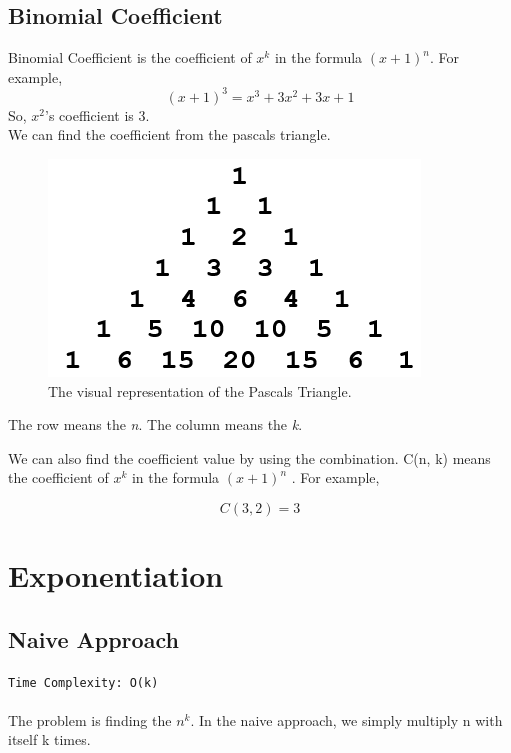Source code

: \documentclass[12pt]{article}
\begin{document}
\subsection{Binomial Coefficient}
Binomial Coefficient is the coefficient of $x^k$ in the formula $(x+1)^n$. For example,
\[ (x+1)^3  = x^3 + 3x^2 + 3x + 1\]
So, $x^2$'s coefficient is 3. \\

We can find the coefficient from the pascals triangle.

\begin{figure}[H]
\centering
\includegraphics[]{Pascal.png}
\caption{The visual representation of the Pascals Triangle.}
\label{fig:pascal}
\end{figure}

The row means the \textit{n}. The column means the \textit{k}.

We can also find the coefficient value by using the combination. C(n, k) means the coefficient of $x^k$ in the formula $(x+1)^n$ \cite{binomialcoefficient}. For example,

\[ C(3, 2) = 3\]

\clearpage

\section{Exponentiation}
\subsection{Naive Approach }
\texttt{Time Complexity: O(k) } \\ \\
The problem is finding the $n^k$. In the naive approach, we simply multiply n with itself k times.
\end{document}
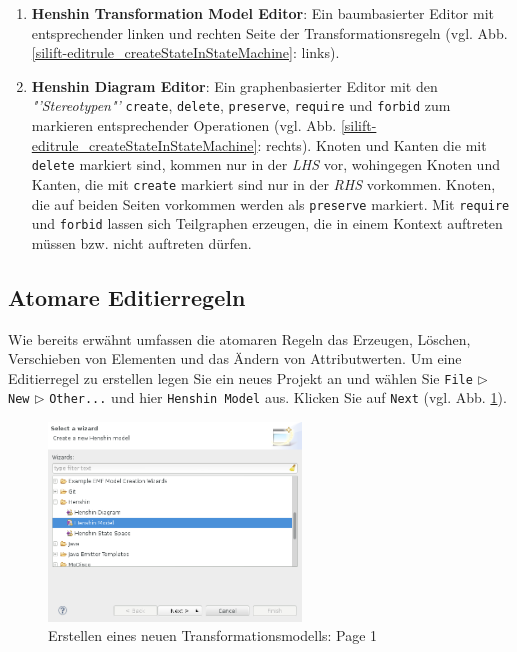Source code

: \begin{enumerate}

\item \textbf{Henshin Transformation Model Editor}: 
Ein baumbasierter Editor mit ent\-sprech\-en\-der linken und rechten Seite der Transformationsregeln (vgl. Abb.\ref{silift-editrule_createStateInStateMachine}: links).

\item \textbf{Henshin Diagram Editor}: 
Ein graphenbasierter Editor mit den \textit{"'Stereotypen"'} \texttt{create}, \texttt{delete}, \texttt{preserve}, \texttt{require} und \texttt{forbid} zum markieren entsprechender Operationen (vgl. Abb. \ref{silift-editrule_createStateInStateMachine}: rechts).
Knoten und Kanten die mit \texttt{delete} markiert sind, kommen nur in der \textit{LHS} vor, wohingegen Knoten und Kanten, die mit \texttt{create} markiert sind nur in der \textit{RHS} vorkommen.
Knoten, die auf beiden Seiten vorkommen werden als \texttt{preserve} markiert.
Mit \texttt{require} und \texttt{forbid} lassen sich Teilgraphen erzeugen, die in einem Kontext auftreten müssen bzw. nicht auftreten dürfen.
\end{enumerate}

\subsection{Atomare Editierregeln}

Wie bereits erwähnt umfassen die atomaren Regeln das Erzeugen, Löschen, Verschieben von Elementen und das Ändern von Attributwerten.
Um eine Editierregel zu erstellen legen Sie ein neues Projekt an und wählen Sie \texttt{File} $\triangleright$ \texttt{New} $\triangleright$ \texttt{Other...} und hier \texttt{Henshin Model} aus. 
Klicken Sie auf \texttt{Next} (vgl. Abb. \ref{henshin-create_henshin_model_page01}).\\


\begin{figure}[H]
\centering
\includegraphics[width=0.6\textwidth]{editrules/graphics/henshin-create_henshin_model_page01.png}
\caption{Erstellen eines neuen Transformationsmodells: Page 1}
\label{henshin-create_henshin_model_page01}
\end{figure}

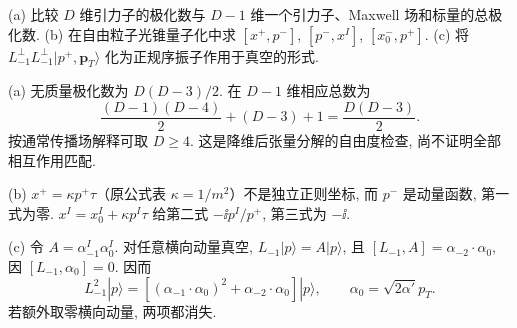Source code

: \begin{exercise}
(a) 比较 $D$ 维引力子的极化数与 $D-1$ 维一个引力子、Maxwell 场和标量的总极化数.
(b) 在自由粒子光锥量子化中求
$[x^+,p^-]$, $[p^-,x^I]$, $[x_0^-,p^+]$.
(c) 将 $L_{-1}^\perp L_{-1}^\perp|p^+,\boldsymbol p_T\rangle$ 化为正规序振子作用于真空的形式.
\end{exercise}
\begin{solution}
(a) 无质量极化数为 $D(D-3)/2$. 在 $D-1$ 维相应总数为
\[
 \frac{(D-1)(D-4)}2+(D-3)+1=\frac{D(D-3)}2.
\]
按通常传播场解释可取 $D\geq4$. 这是降维后张量分解的自由度检查, 尚不证明全部相互作用匹配.

(b) $x^+=\kappa p^+\tau$（原公式表 $\kappa=1/m^2$）不是独立正则坐标, 而 $p^-$ 是动量函数, 第一式为零. $x^I=x_0^I+\kappa p^I\tau$ 给第二式 $-\ii p^I/p^+$, 第三式为 $-\ii$.

(c) 令 $A=\alpha_{-1}^I\alpha_0^I$. 对任意横向动量真空, $L_{-1}|p\rangle=A|p\rangle$, 且
$[L_{-1},A]=\alpha_{-2}\cdot\alpha_0$, 因 $[L_{-1},\alpha_0]=0$. 因而
\[
 L_{-1}^2|p\rangle=
 [(\alpha_{-1}\cdot\alpha_0)^2+\alpha_{-2}\cdot\alpha_0]|p\rangle,\qquad
 \alpha_0=\sqrt{2\alpha'}p_T.
\]
若额外取零横向动量, 两项都消失.
\end{solution}

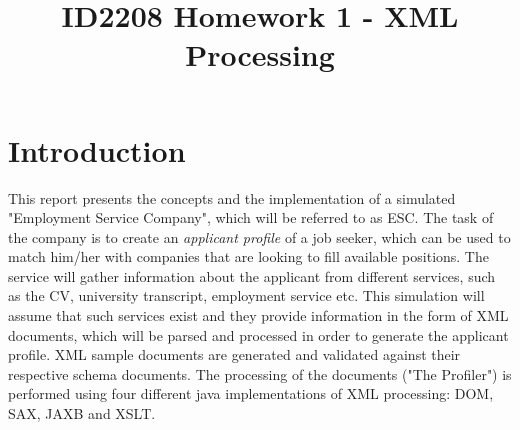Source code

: \documentclass[conference, a4paper]{IEEEtran}
\begin{document}
\title{ID2208 Homework 1 - XML Processing}


\author{
}
\maketitle

\IEEEpeerreviewmaketitle


\section{Introduction}
This report presents the concepts and the implementation of a simulated "Employment Service Company", which will be referred to as ESC. The task of the company is to create an \textit{applicant profile} of a job seeker, which can be used to match him/her with companies that are looking to fill available positions. The service will gather information about the applicant from different services, such as the CV, university transcript, employment service etc. This simulation will assume that such services exist and they provide information in the form of XML documents, which will be parsed and processed in order to generate the applicant profile. XML sample documents are generated and validated against their respective schema documents. The processing of the documents ("The Profiler") is performed using four different java implementations of XML processing: DOM, SAX, JAXB and XSLT.
\end{document}
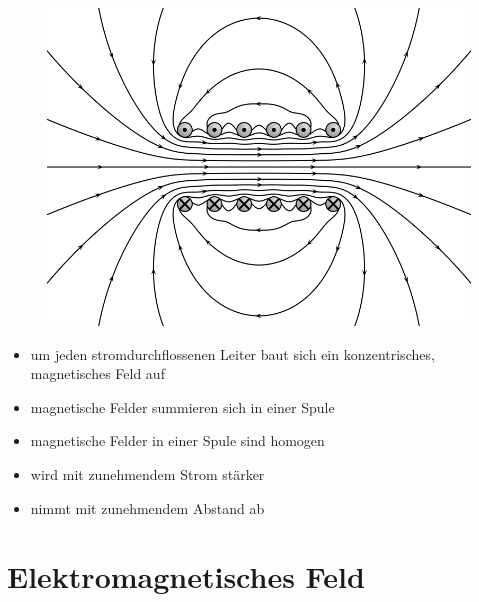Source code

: \begin{frame}
\begin{center}
\begin{minipage}{0.45\textwidth}
\begin{center}
\begin{figure}
          \includegraphics[width=\textwidth,height=.3\textheight,keepaspectratio]{e08/VFPt_cylindrical_coil_real.png}\\
        \end{figure}
            \end{center}
        \end{minipage}
       
        \bigskip

        \begin{itemize}
            \item um jeden stromdurchflossenen Leiter baut sich ein konzentrisches, magnetisches Feld auf
            \item magnetische Felder summieren sich in einer Spule
            \item magnetische Felder in einer Spule sind homogen
            \item wird mit zunehmendem Strom stärker
            \item nimmt mit zunehmendem Abstand ab
        \end{itemize}

    \end{center}
\end{frame}

\section*{Elektro\-magnetisches Feld}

________________________

# Prompt
A single figure is the whole answer: the number of lines in the listing that contain the word "cdot".

# Answer box
2